The Trump administration’s rule –– which would shift the oversight of downloadable guns from the State Department to the Department of Commerce, thus allowing anti-government extremists to post untraceable gun plans online –– will take effect as soon as May 18th due to a ruling from the 9th Circuit Court of Appeals. The ruling overturned an injunction that has prevented the Trump administration rule from taking effect, which was granted last year in a lawsuit filed by 23 attorneys general in Washington state against the Trump administration’s Department of Justice.
If extremist companies are allowed to post downloadable gun plans online, it would be difficult to ever undo the damage and fully remove them from the internet. Fortunately, the Biden-Harris administration can act now to right the Trump administration’s wrong and prevent these plans for untraceable, deadly weapons from becoming widely available online.
“If allowed to take effect, the 9th Circuit’s ruling would give extremists free reign to flood the internet with downloadable guns that are untraceable and undetectable,” said Jonas Oransky, Everytown’s legal director. “The Biden-Harris administration can and should reverse the Trump administration’s rules that made this dangerous situation possible, but the clock is ticking. If these plans become publicly available, there will be no second chance to get this right.”
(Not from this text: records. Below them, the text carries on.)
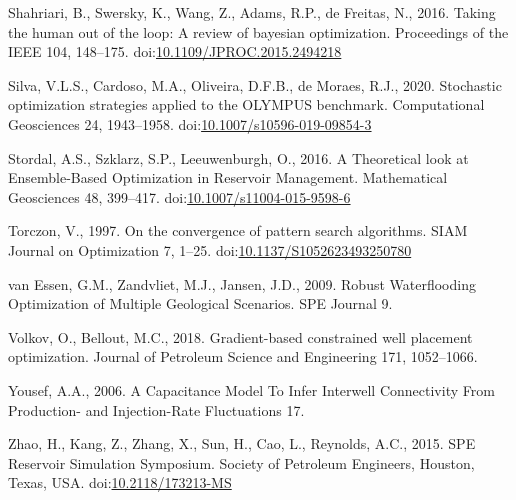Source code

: \documentclass[]{elsarticle} %
\newlength{\cslhangindent}
\newenvironment{CSLReferences}[2] %
 {%
  \setlength{\parindent}{0pt}
  \ifodd #1 \everypar{\setlength{\hangindent}{\cslhangindent}}\ignorespaces\fi
  \ifnum #2 > 0
  \setlength{\parskip}{#2\baselineskip}
  \fi
 }%
 {}
\begin{document}
\begin{CSLReferences}{1}{0}
\leavevmode{}%
Shahriari, B., Swersky, K., Wang, Z., Adams, R.P., de Freitas, N., 2016. Taking the human out of the loop: A review of bayesian optimization. Proceedings of the IEEE 104, 148--175. doi:\href{https://doi.org/10.1109/JPROC.2015.2494218}{10.1109/JPROC.2015.2494218}

\leavevmode{}%
Silva, V.L.S., Cardoso, M.A., Oliveira, D.F.B., de Moraes, R.J., 2020. Stochastic optimization strategies applied to the OLYMPUS benchmark. Computational Geosciences 24, 1943--1958. doi:\href{https://doi.org/10.1007/s10596-019-09854-3}{10.1007/s10596-019-09854-3}

\leavevmode{}%
Stordal, A.S., Szklarz, S.P., Leeuwenburgh, O., 2016. A Theoretical look at Ensemble-Based Optimization in Reservoir Management. Mathematical Geosciences 48, 399--417. doi:\href{https://doi.org/10.1007/s11004-015-9598-6}{10.1007/s11004-015-9598-6}

\leavevmode{}%
Torczon, V., 1997. On the convergence of pattern search algorithms. SIAM Journal on Optimization 7, 1--25. doi:\href{https://doi.org/10.1137/S1052623493250780}{10.1137/S1052623493250780}

\leavevmode{}%
van Essen, G.M., Zandvliet, M.J., Jansen, J.D., 2009. Robust Waterflooding Optimization of Multiple Geological Scenarios. SPE Journal 9.

\leavevmode{}%
Volkov, O., Bellout, M.C., 2018. Gradient-based constrained well placement optimization. Journal of Petroleum Science and Engineering 171, 1052--1066.

\leavevmode{}%
Yousef, A.A., 2006. A Capacitance Model To Infer Interwell Connectivity From Production- and Injection-Rate Fluctuations 17.

\leavevmode{}%
Zhao, H., Kang, Z., Zhang, X., Sun, H., Cao, L., Reynolds, A.C., 2015. SPE Reservoir Simulation Symposium. Society of Petroleum Engineers, Houston, Texas, USA. doi:\href{https://doi.org/10.2118/173213-MS}{10.2118/173213-MS}

\end{CSLReferences}
\end{document}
Action from the Biden-Harris administration can come in two forms. The safer and stronger route would be to announce its intention to reverse the Trump administration rules, thus empowering the State Department to continue to regulate downloadable guns. As a fallback option, it could announce that the Department of Commerce will regulate downloadable guns in the same strong manner that the State Department has done in the past. Either decision would prevent downloadable gun plans from legally being posted online.
Yesterday, House of Representatives Gun Violence Prevention Task Force Chairman Mike Thompson (D-CA) and the leadership of the task force wrote a letter to President Biden calling on him to “prevent the publication of the online files that allow people to 3-D print firearms at home.”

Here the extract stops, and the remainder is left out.